Open kakila opened 5 years ago
Hi,
yes, it would be good to have both implementation, and let the user choose the most appropriate one depending on the needs.
Adding a "method" optional argument is fine for me. Not sure about the possible values ("recursive" vs "non-recursive" ?).
By the way, it seems to me that (Ramer-)Douglas-Peucker algorihtm is recursive by defintion... So what do you mean by non recursive? The use of bounding indices instead of creating subpolylines?
Also it's good to have a faster version! I can integrate it into the matlab version to benefit from the improvement as well, and to ensure better compatibility between matlab-octave.
Hi,
Ok, I will work on it. The (Ramer-)Douglas-Peucker algorihtm is recursive by definition, but it is quite easy to re-write it as non-recursive (that's should be what I did here). The class of recursive and non-recursive functions is equivalent.
The non-recursive functions are
Their code only needs to be adapted to matlab.
For future references: https://scicomp.stackexchange.com/questions/1906/converting-from-planar-polynomial-domain-to-planar-polygon
Hi, and thanks a lot for the links! I had a very quick look, and I agree it would be interesting to include the algorithm. I think I can work on this during this summer.
Let me know if I can offer support on the conversion, but be aware that I do not have access to matlab.
Hi, The geometry package in GNU Octave had since long a simplifyPolyline function implementing non-recursive Here is the code https://sourceforge.net/p/octave/geometry/ci/release-3.0.0/tree/inst/polygons2d/simplifyPolyline.m
Now that geometry is trying to mirror matgeom we found out that matGeom now has its own implementation (but recursive).
Would you accept defining a upper level simplifyPolyline which accepts 'method' as an optional argument which allows the user to select recursive or non-recursive algorithm?

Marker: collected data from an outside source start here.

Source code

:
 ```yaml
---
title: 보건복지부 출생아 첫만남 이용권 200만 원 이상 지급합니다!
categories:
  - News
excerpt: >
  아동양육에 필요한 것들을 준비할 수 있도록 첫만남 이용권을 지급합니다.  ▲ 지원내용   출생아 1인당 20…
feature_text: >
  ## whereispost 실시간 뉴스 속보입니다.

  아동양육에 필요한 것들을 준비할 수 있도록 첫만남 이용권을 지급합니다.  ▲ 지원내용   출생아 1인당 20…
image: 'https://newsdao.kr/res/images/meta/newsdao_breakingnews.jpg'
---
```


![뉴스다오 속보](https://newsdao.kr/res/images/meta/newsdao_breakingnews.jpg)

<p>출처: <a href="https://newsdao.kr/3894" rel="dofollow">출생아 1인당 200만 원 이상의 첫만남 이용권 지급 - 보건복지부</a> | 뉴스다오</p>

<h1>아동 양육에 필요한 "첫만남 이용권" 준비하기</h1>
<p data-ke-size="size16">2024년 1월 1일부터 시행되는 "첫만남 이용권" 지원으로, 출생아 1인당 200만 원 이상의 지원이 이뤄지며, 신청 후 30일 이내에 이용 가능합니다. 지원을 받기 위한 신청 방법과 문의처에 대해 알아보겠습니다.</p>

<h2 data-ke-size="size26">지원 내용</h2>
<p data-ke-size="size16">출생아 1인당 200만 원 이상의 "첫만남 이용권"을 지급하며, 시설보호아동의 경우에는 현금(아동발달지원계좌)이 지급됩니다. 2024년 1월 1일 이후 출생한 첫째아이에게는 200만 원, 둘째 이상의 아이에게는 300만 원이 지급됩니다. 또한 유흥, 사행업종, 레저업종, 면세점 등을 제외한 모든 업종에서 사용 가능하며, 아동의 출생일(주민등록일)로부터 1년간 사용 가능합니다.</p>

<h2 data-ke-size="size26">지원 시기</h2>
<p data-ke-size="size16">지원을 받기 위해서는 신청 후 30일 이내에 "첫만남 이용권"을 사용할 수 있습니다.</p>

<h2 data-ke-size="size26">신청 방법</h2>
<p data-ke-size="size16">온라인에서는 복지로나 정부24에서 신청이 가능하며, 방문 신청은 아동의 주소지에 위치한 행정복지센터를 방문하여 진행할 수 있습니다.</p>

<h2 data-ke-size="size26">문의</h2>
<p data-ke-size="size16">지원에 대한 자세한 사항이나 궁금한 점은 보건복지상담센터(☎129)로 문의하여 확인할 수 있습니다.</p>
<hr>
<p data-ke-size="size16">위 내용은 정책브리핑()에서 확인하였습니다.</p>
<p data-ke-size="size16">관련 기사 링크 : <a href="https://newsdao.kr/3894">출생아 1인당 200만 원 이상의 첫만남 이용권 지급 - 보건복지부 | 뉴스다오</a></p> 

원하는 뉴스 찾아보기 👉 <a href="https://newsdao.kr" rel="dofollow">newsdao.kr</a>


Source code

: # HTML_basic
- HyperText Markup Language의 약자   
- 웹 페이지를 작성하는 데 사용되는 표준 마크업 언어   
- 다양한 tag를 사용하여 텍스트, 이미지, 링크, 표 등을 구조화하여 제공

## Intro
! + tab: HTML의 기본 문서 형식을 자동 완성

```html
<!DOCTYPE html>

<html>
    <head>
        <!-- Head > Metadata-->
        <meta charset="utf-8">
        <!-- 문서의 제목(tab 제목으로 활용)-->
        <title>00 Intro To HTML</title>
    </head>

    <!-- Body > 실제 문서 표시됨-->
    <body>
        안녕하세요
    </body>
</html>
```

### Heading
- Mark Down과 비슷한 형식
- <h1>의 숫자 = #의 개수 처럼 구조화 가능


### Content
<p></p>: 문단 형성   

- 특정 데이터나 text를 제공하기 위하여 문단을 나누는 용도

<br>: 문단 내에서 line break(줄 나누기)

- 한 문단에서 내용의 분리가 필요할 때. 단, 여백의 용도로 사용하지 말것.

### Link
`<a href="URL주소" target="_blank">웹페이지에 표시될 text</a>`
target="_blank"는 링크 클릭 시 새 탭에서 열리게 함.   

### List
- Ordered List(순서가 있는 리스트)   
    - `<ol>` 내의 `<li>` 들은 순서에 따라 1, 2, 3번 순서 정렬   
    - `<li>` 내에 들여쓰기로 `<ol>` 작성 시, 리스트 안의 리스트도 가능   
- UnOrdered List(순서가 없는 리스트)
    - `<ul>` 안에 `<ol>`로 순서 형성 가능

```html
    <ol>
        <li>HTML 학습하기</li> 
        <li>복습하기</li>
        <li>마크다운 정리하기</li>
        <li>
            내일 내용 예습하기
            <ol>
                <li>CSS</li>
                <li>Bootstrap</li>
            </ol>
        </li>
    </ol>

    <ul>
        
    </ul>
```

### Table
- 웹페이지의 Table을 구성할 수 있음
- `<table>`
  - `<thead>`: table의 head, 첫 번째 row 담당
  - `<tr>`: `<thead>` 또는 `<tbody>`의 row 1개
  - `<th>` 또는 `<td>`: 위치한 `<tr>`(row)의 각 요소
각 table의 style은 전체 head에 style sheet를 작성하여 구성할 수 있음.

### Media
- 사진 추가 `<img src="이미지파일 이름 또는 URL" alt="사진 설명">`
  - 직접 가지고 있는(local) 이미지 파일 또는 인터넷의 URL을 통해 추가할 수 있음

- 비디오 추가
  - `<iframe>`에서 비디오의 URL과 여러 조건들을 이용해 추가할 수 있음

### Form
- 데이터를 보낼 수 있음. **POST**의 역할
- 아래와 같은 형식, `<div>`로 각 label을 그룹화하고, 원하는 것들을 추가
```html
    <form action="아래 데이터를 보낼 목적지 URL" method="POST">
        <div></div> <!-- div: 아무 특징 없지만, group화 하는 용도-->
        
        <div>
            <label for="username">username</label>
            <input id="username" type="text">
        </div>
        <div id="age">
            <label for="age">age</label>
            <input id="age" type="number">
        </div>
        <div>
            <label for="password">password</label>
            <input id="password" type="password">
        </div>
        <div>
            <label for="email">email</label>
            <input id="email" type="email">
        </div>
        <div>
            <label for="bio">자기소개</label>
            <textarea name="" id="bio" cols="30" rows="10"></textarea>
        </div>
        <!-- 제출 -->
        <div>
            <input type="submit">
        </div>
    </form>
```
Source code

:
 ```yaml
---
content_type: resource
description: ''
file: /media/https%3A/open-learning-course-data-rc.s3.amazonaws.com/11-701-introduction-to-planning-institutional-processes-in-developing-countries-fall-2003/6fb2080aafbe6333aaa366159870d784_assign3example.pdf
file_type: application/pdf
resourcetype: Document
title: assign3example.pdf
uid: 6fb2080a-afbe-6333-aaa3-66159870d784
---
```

In this way we could have both implementations. This allows for long time checks of performance (time , memory) and borderline cases. Otherwise one could just bechmark the two implementations (spoiler, non-recursive is faster) and decide for one.
The need to have the Octave implementation is not to get a penalty in runtime due to the implementation in matGeom, but let matGeom use the algorithm they like.